You have received a lot of good advice. I think you might want to look for a nice Macgregor 26S. It is trailerable with a smaller car (6-8 cylinder). It uses a smaller outboard (8-9 HP), and is a great cruiser. Look them up on the internet. I got mine for $5750.00. Good luck.


----------



## scottorious (Jun 6, 2015)

Wow, yes. I appreciate this advice. Little things like names of boats and locations or companies that are just much easier to learn from someone in the know than google searching. I'm kind of looking for a small boat that would get me on the water now while I look for a larger boat. I really only want to use this first boat as a quick stepping stone. When everyone says small boat what do you define as small. I have a good line on a cal 20 which I've kind of fallen in love with. I have a full size truck, would it pull a cal 20? It seems like a small boat that would sail like a big boat and give me some quick ability to do more than a quick day sail.


----------



## Siamese (May 9, 2007)

"just much easier to learn from someone in the know than google searching"

On the other hand, with the internet, you have a world of information available at your own fingertips. Why not study a bit on your own, and post queries when you're truly unable to find the answer? Sure, Sailnet people will help you, but you're a thirty year old man who doesn't appear to have the focus and the initiative to get yourself on the water. 

example: "I have a full size truck, would it pull a cal 20? "
Well, how the heck would I know? Haven't seen your truck, so I don't know the make, model, year, engine, transmission, or rear end, but I'll bet if you looked up the weight of a Cal 20 with trailer, and do your homework to learn the towing capacity of your truck, you'll have the answer. 

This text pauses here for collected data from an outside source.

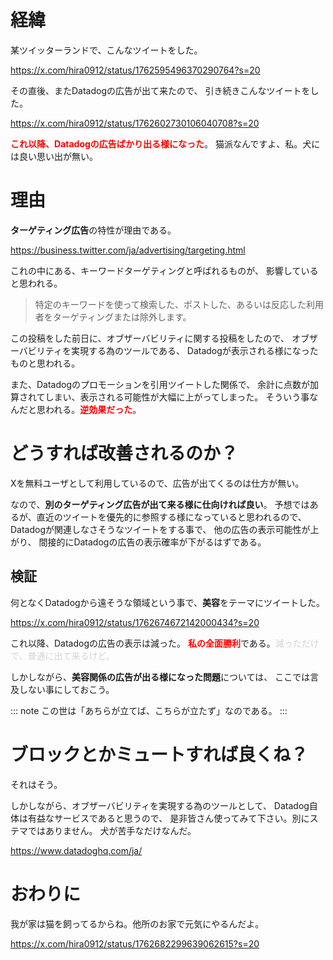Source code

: # 経緯
某ツイッターランドで、こんなツイートをした。

https://x.com/hira0912/status/1762595496370290764?s=20

その直後、またDatadogの広告が出て来たので、
引き続きこんなツイートをした。

https://x.com/hira0912/status/1762602730106040708?s=20

<font color=red>**これ以降、Datadogの広告ばかり出る様になった**</font>。
猫派なんですよ、私。犬には良い思い出が無い。

# 理由
**ターゲティング広告**の特性が理由である。

https://business.twitter.com/ja/advertising/targeting.html

これの中にある、キーワードターゲティングと呼ばれるものが、
影響していると思われる。

>特定のキーワードを使って検索した、ポストした、あるいは反応した利用者をターゲティングまたは除外します。

この投稿をした前日に、オブザーバビリティに関する投稿をしたので、
オブザーバビリティを実現する為のツールである、
Datadogが表示される様になったものと思われる。

また、Datadogのプロモーションを引用ツイートした関係で、
余計に点数が加算されてしまい、表示される可能性が大幅に上がってしまった。
そういう事なんだと思われる。<font color=red>**逆効果だった**</font>。

# どうすれば改善されるのか？
Xを無料ユーザとして利用しているので、広告が出てくるのは仕方が無い。

なので、**別のターゲティング広告が出て来る様に仕向ければ良い**。
予想ではあるが、直近のツイートを優先的に参照する様になっていると思われるので、
Datadogが関連しなさそうなツイートをする事で、
他の広告の表示可能性が上がり、
間接的にDatadogの広告の表示確率が下がるはずである。

## 検証
何となくDatadogから遠そうな領域という事で、**美容**をテーマにツイートした。

https://x.com/hira0912/status/1762674672142000434?s=20

これ以降、Datadogの広告の表示は減った。
<font color=red>**私の全面勝利**</font>である。<font color=lightgray>減っただけで、普通に出て来るけど。</font>

しかしながら、**美容関係の広告が出る様になった問題**については、
ここでは言及しない事にしておこう。

::: note 
この世は「あちらが立てば、こちらが立たず」なのである。
:::


# ブロックとかミュートすれば良くね？
それはそう。

しかしながら、オブザーバビリティを実現する為のツールとして、
Datadog自体は有益なサービスであると思うので、
是非皆さん使ってみて下さい。別にステマではありません。
犬が苦手なだけなんだ。

https://www.datadoghq.com/ja/

# おわりに
我が家は猫を飼ってるからね。他所のお家で元気にやるんだよ。

https://x.com/hira0912/status/1762682299639062615?s=20
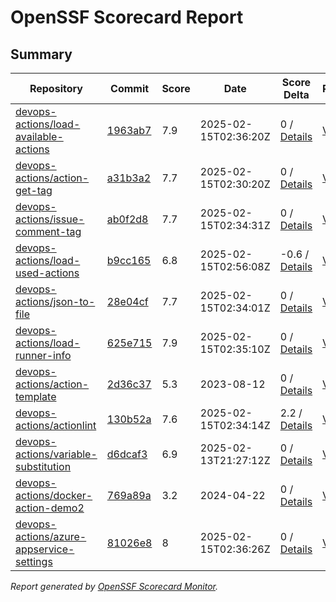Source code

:# OpenSSF Scorecard Report

## Summary

| Repository | Commit | Score | Date | Score Delta | Report | StepSecurity |
| -- | -- | -- | -- | -- | -- | -- |
| [devops-actions/load-available-actions](https://github.com/devops-actions/load-available-actions) | [1963ab7](https://github.com/devops-actions/load-available-actions/commit/1963ab7ff467ffb55cf93b052a3a11e5203d785f) | 7.9 | 2025-02-15T02:36:20Z | 0 / [Details](https://ossf.github.io/scorecard-visualizer/#/projects/github.com/devops-actions/load-available-actions/compare/e598f2861a345809b0413c689a9b00f5ec2ad0bc/1963ab7ff467ffb55cf93b052a3a11e5203d785f) | [View](https://ossf.github.io/scorecard-visualizer/#/projects/github.com/devops-actions/load-available-actions/commit/1963ab7ff467ffb55cf93b052a3a11e5203d785f) | [Fix it](https://app.stepsecurity.io/securerepo?repo=devops-actions/load-available-actions) |
| [devops-actions/action-get-tag](https://github.com/devops-actions/action-get-tag) | [a31b3a2](https://github.com/devops-actions/action-get-tag/commit/a31b3a26c4409e47d057bd3aa778adb764ba3065) | 7.7 | 2025-02-15T02:30:20Z | 0 / [Details](https://ossf.github.io/scorecard-visualizer/#/projects/github.com/devops-actions/action-get-tag/compare/a31b3a26c4409e47d057bd3aa778adb764ba3065/a31b3a26c4409e47d057bd3aa778adb764ba3065) | [View](https://ossf.github.io/scorecard-visualizer/#/projects/github.com/devops-actions/action-get-tag/commit/a31b3a26c4409e47d057bd3aa778adb764ba3065) | [Fix it](https://app.stepsecurity.io/securerepo?repo=devops-actions/action-get-tag) |
| [devops-actions/issue-comment-tag](https://github.com/devops-actions/issue-comment-tag) | [ab0f2d8](https://github.com/devops-actions/issue-comment-tag/commit/ab0f2d8d0e243d23207d3ad6952ae92d0a5fa870) | 7.7 | 2025-02-15T02:34:31Z | 0 / [Details](https://ossf.github.io/scorecard-visualizer/#/projects/github.com/devops-actions/issue-comment-tag/compare/a75a935b54a27b310b52820bb8ff2843f3cdd56d/ab0f2d8d0e243d23207d3ad6952ae92d0a5fa870) | [View](https://ossf.github.io/scorecard-visualizer/#/projects/github.com/devops-actions/issue-comment-tag/commit/ab0f2d8d0e243d23207d3ad6952ae92d0a5fa870) | [Fix it](https://app.stepsecurity.io/securerepo?repo=devops-actions/issue-comment-tag) |
| [devops-actions/load-used-actions](https://github.com/devops-actions/load-used-actions) | [b9cc165](https://github.com/devops-actions/load-used-actions/commit/b9cc16598fd31325990742f7dc74f6ab3ac92d4c) | 6.8 | 2025-02-15T02:56:08Z | -0.6 / [Details](https://ossf.github.io/scorecard-visualizer/#/projects/github.com/devops-actions/load-used-actions/compare/27b602a4855fe63cd2a578195d2949ab67146dcc/b9cc16598fd31325990742f7dc74f6ab3ac92d4c) | [View](https://ossf.github.io/scorecard-visualizer/#/projects/github.com/devops-actions/load-used-actions/commit/b9cc16598fd31325990742f7dc74f6ab3ac92d4c) | [Fix it](https://app.stepsecurity.io/securerepo?repo=devops-actions/load-used-actions) |
| [devops-actions/json-to-file](https://github.com/devops-actions/json-to-file) | [28e04cf](https://github.com/devops-actions/json-to-file/commit/28e04cfd001b5c28fe51dae89266fcd8378e3119) | 7.7 | 2025-02-15T02:34:01Z | 0 / [Details](https://ossf.github.io/scorecard-visualizer/#/projects/github.com/devops-actions/json-to-file/compare/c9b7f92b5257e8f7bc4f06943592a57a2ad37525/28e04cfd001b5c28fe51dae89266fcd8378e3119) | [View](https://ossf.github.io/scorecard-visualizer/#/projects/github.com/devops-actions/json-to-file/commit/28e04cfd001b5c28fe51dae89266fcd8378e3119) | [Fix it](https://app.stepsecurity.io/securerepo?repo=devops-actions/json-to-file) |
| [devops-actions/load-runner-info](https://github.com/devops-actions/load-runner-info) | [625e715](https://github.com/devops-actions/load-runner-info/commit/625e71529e779bd2fde3b0a4f28d500b25940b83) | 7.9 | 2025-02-15T02:35:10Z | 0 / [Details](https://ossf.github.io/scorecard-visualizer/#/projects/github.com/devops-actions/load-runner-info/compare/24af879e34e18ccb8f0b0725ec31929222d8a528/625e71529e779bd2fde3b0a4f28d500b25940b83) | [View](https://ossf.github.io/scorecard-visualizer/#/projects/github.com/devops-actions/load-runner-info/commit/625e71529e779bd2fde3b0a4f28d500b25940b83) | [Fix it](https://app.stepsecurity.io/securerepo?repo=devops-actions/load-runner-info) |
| [devops-actions/action-template](https://github.com/devops-actions/action-template) | [2d36c37](https://github.com/devops-actions/action-template/commit/2d36c375d37dfe4b9bd08bacb5bae3728b201d2f) | 5.3 | 2023-08-12 | 0 / [Details](https://ossf.github.io/scorecard-visualizer/#/projects/github.com/devops-actions/action-template/compare/2d36c375d37dfe4b9bd08bacb5bae3728b201d2f/2d36c375d37dfe4b9bd08bacb5bae3728b201d2f) | [View](https://ossf.github.io/scorecard-visualizer/#/projects/github.com/devops-actions/action-template/commit/2d36c375d37dfe4b9bd08bacb5bae3728b201d2f) | [Fix it](https://app.stepsecurity.io/securerepo?repo=devops-actions/action-template) |
| [devops-actions/actionlint](https://github.com/devops-actions/actionlint) | [130b52a](https://github.com/devops-actions/actionlint/commit/130b52a3008539c57c63b6103470ed91fb784b2a) | 7.6 | 2025-02-15T02:34:14Z | 2.2 / [Details](https://ossf.github.io/scorecard-visualizer/#/projects/github.com/devops-actions/actionlint/compare/c7e758f88fbc7e73f65c4c7dcb19c566aab88171/130b52a3008539c57c63b6103470ed91fb784b2a) | [View](https://ossf.github.io/scorecard-visualizer/#/projects/github.com/devops-actions/actionlint/commit/130b52a3008539c57c63b6103470ed91fb784b2a) | [Fix it](https://app.stepsecurity.io/securerepo?repo=devops-actions/actionlint) |
| [devops-actions/variable-substitution](https://github.com/devops-actions/variable-substitution) | [d6dcaf3](https://github.com/devops-actions/variable-substitution/commit/d6dcaf39f41a0d49ad98e5a996a1473682a72cf8) | 6.9 | 2025-02-13T21:27:12Z | 0 / [Details](https://ossf.github.io/scorecard-visualizer/#/projects/github.com/devops-actions/variable-substitution/compare/a0b06b2e1f3184e43595d05c363467ae40412fa3/d6dcaf39f41a0d49ad98e5a996a1473682a72cf8) | [View](https://ossf.github.io/scorecard-visualizer/#/projects/github.com/devops-actions/variable-substitution/commit/d6dcaf39f41a0d49ad98e5a996a1473682a72cf8) | [Fix it](https://app.stepsecurity.io/securerepo?repo=devops-actions/variable-substitution) |
| [devops-actions/docker-action-demo2](https://github.com/devops-actions/docker-action-demo2) | [769a89a](https://github.com/devops-actions/docker-action-demo2/commit/769a89a797cab9d4e9970ab2577d577f35f57656) | 3.2 | 2024-04-22 | 0 / [Details](https://ossf.github.io/scorecard-visualizer/#/projects/github.com/devops-actions/docker-action-demo2/compare/769a89a797cab9d4e9970ab2577d577f35f57656/769a89a797cab9d4e9970ab2577d577f35f57656) | [View](https://ossf.github.io/scorecard-visualizer/#/projects/github.com/devops-actions/docker-action-demo2/commit/769a89a797cab9d4e9970ab2577d577f35f57656) | [Fix it](https://app.stepsecurity.io/securerepo?repo=devops-actions/docker-action-demo2) |
| [devops-actions/azure-appservice-settings](https://github.com/devops-actions/azure-appservice-settings) | [81026e8](https://github.com/devops-actions/azure-appservice-settings/commit/81026e8af7c4b88bb582422465738274d9f0be45) | 8 | 2025-02-15T02:36:26Z | 0 / [Details](https://ossf.github.io/scorecard-visualizer/#/projects/github.com/devops-actions/azure-appservice-settings/compare/81026e8af7c4b88bb582422465738274d9f0be45/81026e8af7c4b88bb582422465738274d9f0be45) | [View](https://ossf.github.io/scorecard-visualizer/#/projects/github.com/devops-actions/azure-appservice-settings/commit/81026e8af7c4b88bb582422465738274d9f0be45) | [Fix it](https://app.stepsecurity.io/securerepo?repo=devops-actions/azure-appservice-settings) |

_Report generated by [OpenSSF Scorecard Monitor](https://github.com/ossf/scorecard-monitor)._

Sorry, but you don't seem to be focused, and don't appear to have done the reading and research on the subject that a person interested in sailing would do. If you're interested in having a boat on Lake Michigan, go look at boats at a large broker, look at the listings, find out what a slip or mooring costs in various town on the lake, find out how much winter storage costs if you have a boat on a cradle. Read magazines and books (sailing section in library). Read Chapman's. Take the power squadron course. Use the search function on this site.


----------



## scottorious (Jun 6, 2015)

oops, I believe you misunderstood that statement I made. I was trying to say it without sounding like the person that you understood it as. I do believe that I am a rather capable google user and I do use it often. I do believe that the answer to all of my questions might be available in the google machine and I do look things up and have ordered books but I haven't gotten them yet. I also view wonderful forums like this as ways to be direct and if I have 5 questions you ask 5 questions. Nobody is forcing anyone to answer them and someone with Cal 20 experience might understand exactly why I'm asking a question that seems totally obvious to other people. My question may have also been poorly worded. I have hauled plenty of things to understand that by sheer numbers alone my truck would be suitable to pull the Cal 20. I guess I would have worded it better by saying "what's a cal 20 pull like behind a Chevy 1500? will I hate my life if I use it like a trailer sailor?" I do understand how you read my post and I truly didn't intend to be that guy. I also look at forums as places where people are passionate about a certain thing and just enjoy talking and posting for no other reason than to talk about their interest. Namely motorcycle forums where I am on the other side of the table so to speak. People ask a simple question like "does a cx500 make a good cruiser". Then I get to be the excited response saying "yes! it was an amazing ride from central Illinois to the Florida keys and back. For a 500 it rides wonderful at 75 all day long. I'd work on getting an electric cooling fan set up for any hot weather cruising but I now advise many first time riders to get a CX500". I'm glad they ask what seems like a question you could just google. I also think it's a community effort. I hope I don't go to a sailing club and ask a question and get "google is your best friend, son" as a response. Once again, I'm sorry that you misunderstood my post and/or I'm sorry for being a total newb. So ends my short time at sailnet.


----------



## Chas H (Sep 6, 2013)

Scott -
Don't get too frustrated by guys who reply to your posts like they are talking to a 12 year old. Just blow 'em off and take the good suggestions.

Yes, your truck will easily pull a Cal 20.
-CH


----------